Il l’est aussi avec fureur. Par exemple, il arrange l’infortuné M. Paul Bourget13 de telle manière qu’il donne presque envie de le défendre, à ceux-là même qui d’habitude s’en avisent le moins. Assurément, l’étude de M. Paul Bourget sur Molière parue dans L’Illustration14 qui posait le grand comique en écrivain de droite, en penseur orthodoxe et en soutien de la royauté, mérite les sarcasmes de Maurice Boissard et les romans mondains du même académicien prêtent souvent à sourire. Tout n’est pas faux dans cette plaisante diatribe.
Mais déjà, en ce qui concerne Stendhal, il faut au moins savoir gré à M. Paul Bourget de lui demeurer fidèle et de lui rendre un culte public. Et quand Boissard appelle M. Bourget « l’écrivain le plus ennuyeux qu’on ait jamais vu », vraiment il exagère. Bien ou mal, souvent assez mal, j’en conviens, M. Paul Bourget traite au moins des sujets intéressants. Et puis il ne faut pas décourager les autres…

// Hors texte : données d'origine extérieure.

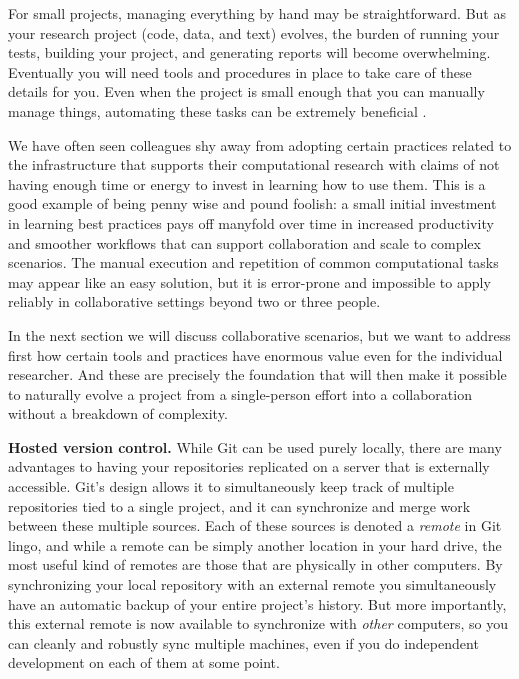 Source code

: \documentclass[11pt,oneside,english]{article}
\newcommand{\blockpar}[1]{\vspace*{3mm} \noindent \textbf{#1}}
\begin{document}
For small projects, managing everything by hand may be straightforward.
But as your research project (code, data, and text) evolves, the burden of
running your tests, building your project, and generating reports will become
overwhelming. Eventually you will need tools and procedures in place to take
care of these details for you. Even when the project is small enough that you
can manually manage things, automating these tasks can be extremely beneficial
\cite{doar2005practical}.

We have often seen colleagues shy away from adopting certain practices related
to the infrastructure that supports their computational research with claims of
not having enough time or energy to invest in learning how to use them.  This
is a good example of being penny wise and pound foolish: a small initial
investment in learning best practices pays off manyfold over time in increased
productivity and smoother workflows that can support collaboration and scale to
complex scenarios.  The manual execution and repetition of common computational
tasks may appear like an easy solution, but it is error-prone and impossible to
apply reliably in collaborative settings beyond two or three people.

In the next section we will discuss collaborative scenarios, but we want to
address first how certain tools and practices have enormous value even for the
individual researcher.  And these are precisely the foundation that will then
make it possible to naturally evolve a project from a single-person effort into
a collaboration without a breakdown of complexity.

\blockpar{Hosted version control.}  While Git can be used purely locally, there
are many advantages to having your repositories replicated on a server that is
externally accessible.  Git's design allows it to simultaneously keep track of
multiple repositories tied to a single project, and it can synchronize and
merge work between these multiple sources.  Each of these sources is denoted a
\emph{remote} in Git lingo, and while a remote can be simply another location
in your hard drive, the most useful kind of remotes are those that are
physically in other computers.  By synchronizing your local repository with an
external remote you simultaneously have an automatic backup of your entire
project's history.  But more importantly, this external remote is now available
to synchronize with \emph{other} computers, so you can cleanly and robustly
sync multiple machines, even if you do independent development on each of them
at some point.
\end{document}
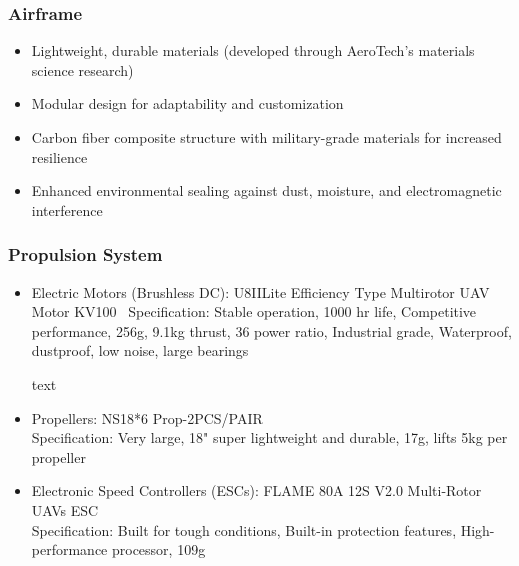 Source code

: \subsubsection{Airframe}
\begin{itemize}
\item Lightweight, durable materials (developed through AeroTech's materials science research)
\item Modular design for adaptability and customization
\item Carbon fiber composite structure with military-grade materials for increased resilience
\item Enhanced environmental sealing against dust, moisture, and electromagnetic interference
\end{itemize}

\subsubsection{Propulsion System}
\begin{itemize}
\item Electric Motors (Brushless DC):
U8IILite Efficiency Type Multirotor UAV Motor KV100 \
Specification: Stable operation, 1000 hr life, Competitive performance, 256g, 9.1kg thrust, 36 power ratio, Industrial grade, Waterproof, dustproof, low noise, large bearings

text
\item Propellers: 
NS18*6 Prop-2PCS/PAIR
\\ Specification: Very large, 18" super lightweight and durable, 17g, lifts 5kg per propeller

\item Electronic Speed Controllers (ESCs):
FLAME 80A 12S V2.0 Multi-Rotor UAVs ESC \\
Specification: Built for tough conditions, Built-in protection features, High-performance processor, 109g
\end{itemize}

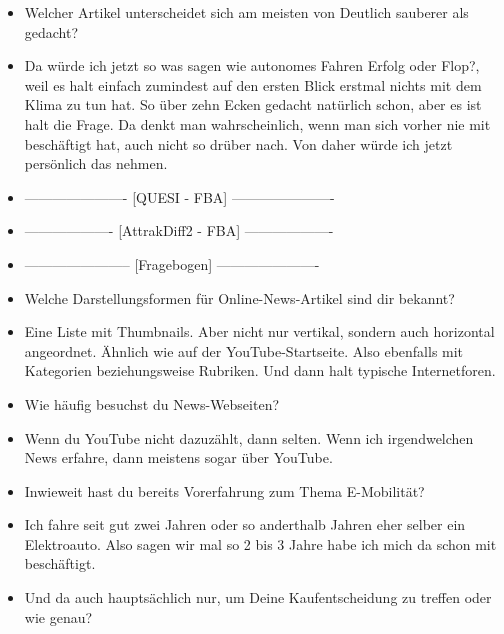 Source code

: {\begin{itemize}[]
              Deswegen würde ich da drauf gehen, auch wenn das jetzt eventuell vom Namen her eher das Gegenteil ist.
              Aber meiner Meinung nach hängt das natürlich trotzdem zusammen und würde mir halt sowohl auf positive als auch negative Art und Weise Informationen geben zu dem Thema.
              Der Artikel \flqq Von wegen nur das Klima retten\frqq{}.
        \item {} Welcher Artikel unterscheidet sich am meisten von \flqq Deutlich sauberer als gedacht\frqq{}?
        \item {} Da würde ich jetzt so was sagen wie \flqq autonomes Fahren Erfolg oder Flop?\frqq{}, weil es halt einfach zumindest auf den ersten Blick erstmal nichts mit dem Klima zu tun hat.
              So über zehn Ecken gedacht natürlich schon, aber es ist halt die Frage.
              Da denkt man wahrscheinlich, wenn man sich vorher nie mit beschäftigt hat, auch nicht so drüber nach.
              Von daher würde ich jetzt persönlich das nehmen.
        \item {----------------------} [QUESI - FBA] {----------------------}
        \item {-------------------} [AttrakDiff2 - FBA] {-------------------}
        \item {-----------------------} [Fragebogen] {----------------------}
        \item {} Welche Darstellungsformen für Online-News-Artikel sind dir bekannt?
        \item {} Eine Liste mit Thumbnails.
              Aber nicht nur vertikal, sondern auch horizontal angeordnet.
              Ähnlich wie auf der YouTube-Startseite.
              Also ebenfalls mit Kategorien beziehungsweise Rubriken.
              Und dann halt typische Internetforen.
        \item {} Wie häufig besuchst du News-Webseiten?
        \item {} Wenn du YouTube nicht dazuzählt, dann selten.
              Wenn ich irgendwelchen News erfahre, dann meistens sogar über YouTube.
        \item {} Inwieweit hast du bereits Vorerfahrung zum Thema E-Mobilität?
        \item {} Ich fahre seit gut zwei Jahren oder so anderthalb Jahren eher selber ein Elektroauto.
              Also sagen wir mal so 2 bis 3 Jahre habe ich mich da schon mit beschäftigt.
        \item {} Und da auch hauptsächlich nur, um Deine Kaufentscheidung zu treffen oder wie genau?

\end{itemize}}
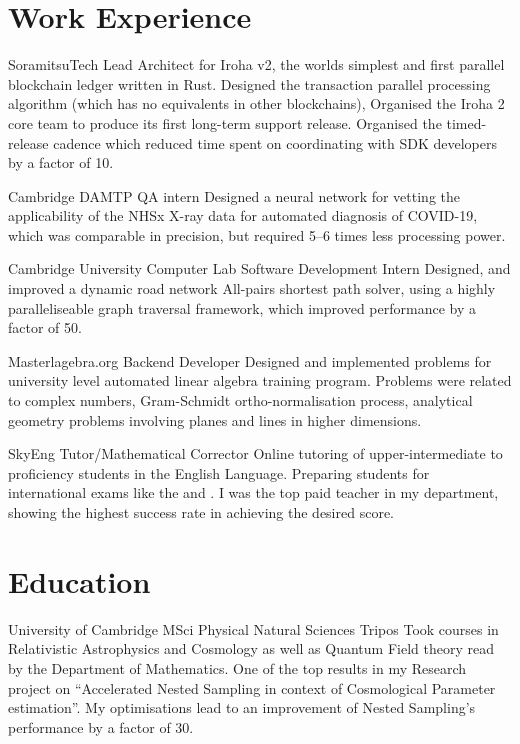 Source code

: \documentclass{CurriculumVitae}[10pt, draft, condensed]
\begin{document}
\section*{Work Experience} {\setlength{\parindent}{0in}

   {Soramitsu}{Tech Lead} { Architect for Iroha v2, the
    worlds simplest and first parallel blockchain ledger written in
    Rust.  Designed the transaction parallel processing algorithm
    (which has no equivalents in other blockchains), Organised the
    Iroha 2 core team to produce its first long-term support release.
    Organised the timed-release cadence which reduced time spent on
    coordinating with SDK developers by a factor of 10.}

   {Cambridge DAMTP} {QA intern} {Designed a neural
    network for vetting the applicability of the NHSx X-ray data for
    automated diagnosis of COVID-19, which was comparable in
    precision, but required 5--6 times less processing power. }

   {Cambridge University Computer Lab}
  {Software Development Intern} {Designed, and improved a dynamic road
    network All-pairs shortest path solver, using a highly
    paralleliseable graph traversal framework, which improved
    performance by a factor of 50. }

  {Masterlagebra.org} {Backend Developer} {Designed and implemented
    problems for university level automated linear algebra training
    program. Problems were related to complex numbers, Gram-Schmidt
    ortho-normalisation process, analytical geometry problems
    involving planes and lines in higher dimensions. }

   {SkyEng} {Tutor/Mathematical Corrector} {Online
    tutoring of upper-intermediate to proficiency students in the
    English Language. Preparing students for international exams like
    the   and . I was
    the top paid teacher in my department, showing the highest success
    rate in achieving the desired 
    score. }

  \section*{Education}

   {University
    of Cambridge} {MSci } { Physical Natural Sciences Tripos}
  {Took courses in Relativistic Astrophysics and Cosmology as well as
    Quantum Field theory read by the Department of Mathematics. One of
    the top results in my Research project on ``Accelerated Nested
    Sampling in context of Cosmological Parameter estimation''. My
    optimisations lead to an improvement of Nested Sampling's
    performance by a factor of 30. }

}
\end{document}
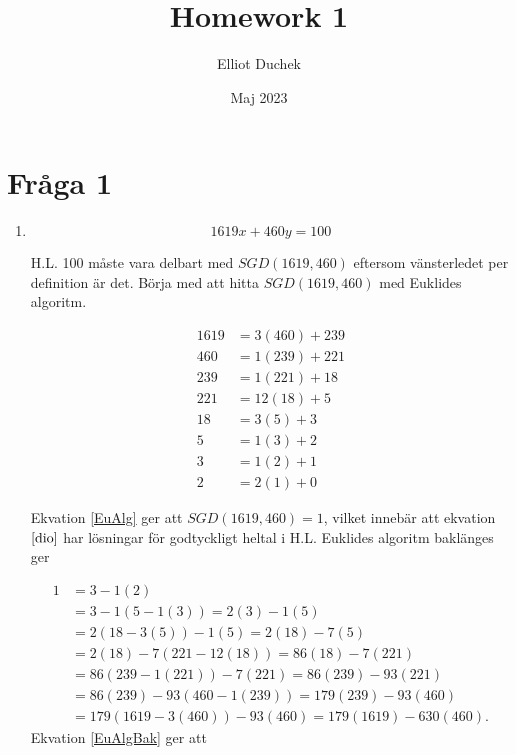 \documentclass{article}
\title{Homework 1}
\author{Elliot Duchek}
\date{Maj 2023}
\begin{document}
\maketitle

\section{Fråga 1}

\begin{enumerate}[label=(\alph*)]
	\item
		\begin{equation}
			\label{dio}
			1619x + 460y = 100
		\end{equation}

		H.L. 100 måste vara delbart med $SGD(1619, 460)$ eftersom vänsterledet per definition är det. Börja med att hitta $SGD(1619, 460)$ med Euklides algoritm.

		\begin{equation}
			\label{EuAlg}
			\begin{aligned}
				1619 &= 3 (460) + 239\\
				460 &= 1 (239) + 221\\
				239 &= 1 (221) + 18\\
				221 &= 12 (18) + 5\\
				18 &= 3 (5) + 3\\
				5 &= 1 (3) + 2\\
				3 &= 1 (2) + 1\\
				2 &= 2 (1) + 0
			\end{aligned}
		\end{equation}

		Ekvation \ref{EuAlg} ger att $SGD(1619, 460) = 1$, vilket innebär att ekvation $\ref{dio}$ har lösningar för godtyckligt heltal i  H.L. Euklides algoritm baklänges ger

		\begin{equation}
			\label{EuAlgBak}
			\begin{aligned}
				1 &= 3 - 1 (2)\\
				  &= 3 - 1 (5 - 1(3)) = 2(3) - 1(5)\\
				  &= 2(18 - 3(5)) - 1(5) = 2(18) - 7(5)\\
				  &= 2(18) - 7(221 - 12(18)) = 86(18) - 7(221)\\
				  &= 86(239 - 1(221)) - 7(221) = 86(239) - 93(221)\\
				  &= 86(239) - 93(460 - 1(239)) = 179(239) - 93(460)\\
				  &= 179(1619 - 3(460)) - 93(460) = 179(1619) - 630(460).
			\end{aligned}
		\end{equation}
		\newpage
		Ekvation \ref{EuAlgBak} ger att


\end{enumerate}
\end{document}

Quant aux ruades que Boissard envoie à Victor Hugo, Rousseau, Chateaubriand, Flaubert et compagnie, peut-on les prendre au sérieux ? Ces grands écrivains n’amusent pas Boissard, voilà tout ce que prouvent ses irrévérences. Et je crois même que c’est tout ce qu’il entend prouver. Il se raconte, il nous fait part de ses goûts et de ses dégoûts, le plus spirituellement du monde, en y mettant une sorte de bravade et d’espièglerie qui rappelle un peu J.-J. Weiss15. Ainsi Boissard range Tallemant des Réaux16 parmi les gloires immortelles de notre littérature ; Weiss y rangeait Parny17. Ce sont même jeux de lettré. À supposer que ce soient là des opinions, et Boissard, qui ne respecte rien, trouverait peut-être déjà ce mot pédantesque, il ne prétend nullement nous les faire partager.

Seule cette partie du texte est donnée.